[PROVIDED ENTRIES Boundary: Start]
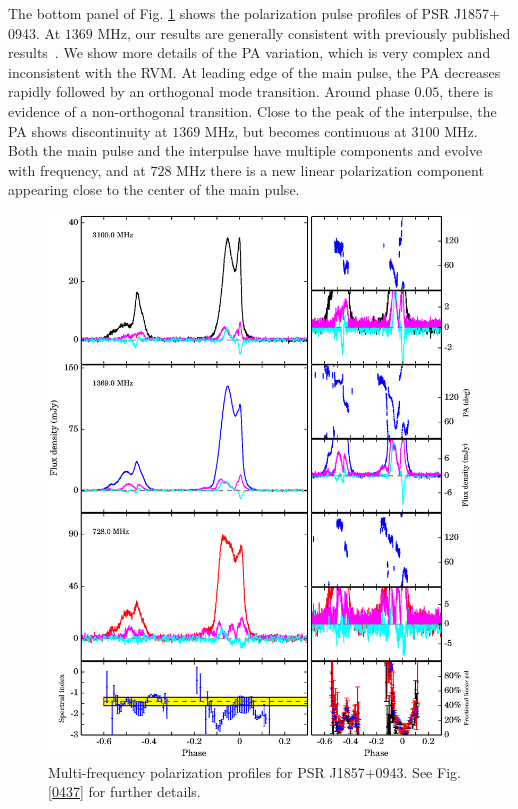 \documentclass[useAMS,usenatbib]{mn2e}
\begin{document}
The bottom panel of Fig. \ref{1857} shows the polarization pulse profiles of 
PSR J1857$+$0943.
%
At $1369$ MHz, our results are generally consistent with previously published 
results~\citep{Yan11}.
%
We show more details of the PA variation, which is very complex and inconsistent
with the RVM.
%
At leading edge of the main pulse, the PA decreases rapidly followed by an 
orthogonal mode transition. 
%
Around phase $0.05$, there is evidence of a non-orthogonal transition.
%
Close to the peak of the interpulse, the PA shows discontinuity at $1369$ MHz, 
but becomes continuous at $3100$ MHz.
%
Both the main pulse and the interpulse have multiple components and evolve 
with frequency, and at $728$ MHz there is a new linear polarization component 
appearing close to the center of the main pulse.

\begin{figure}
\begin{center}
\includegraphics[width=6 in]{1857.ps}
\caption{Multi-frequency polarization profiles for PSR J1857$+$0943. 
See Fig. \ref{0437} for further details.}
\label{1857}
\end{center}
\end{figure}
\end{document}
[PROVIDED ENTRIES Boundary: End]
WHAT IS REQUIRED:
Repeat precisely, and with nothing added, every line from the one containing "Around phase $0.05$, there" to the last line of the listing above.

TASK SOLUTION:
Around phase $0.05$, there is evidence of a non-orthogonal transition.
%
Close to the peak of the interpulse, the PA shows discontinuity at $1369$ MHz, 
but becomes continuous at $3100$ MHz.
%
Both the main pulse and the interpulse have multiple components and evolve 
with frequency, and at $728$ MHz there is a new linear polarization component 
appearing close to the center of the main pulse.

\begin{figure}
\begin{center}
\includegraphics[width=6 in]{1857.ps}
\caption{Multi-frequency polarization profiles for PSR J1857$+$0943. 
See Fig. \ref{0437} for further details.}
\label{1857}
\end{center}
\end{figure}
\end{document}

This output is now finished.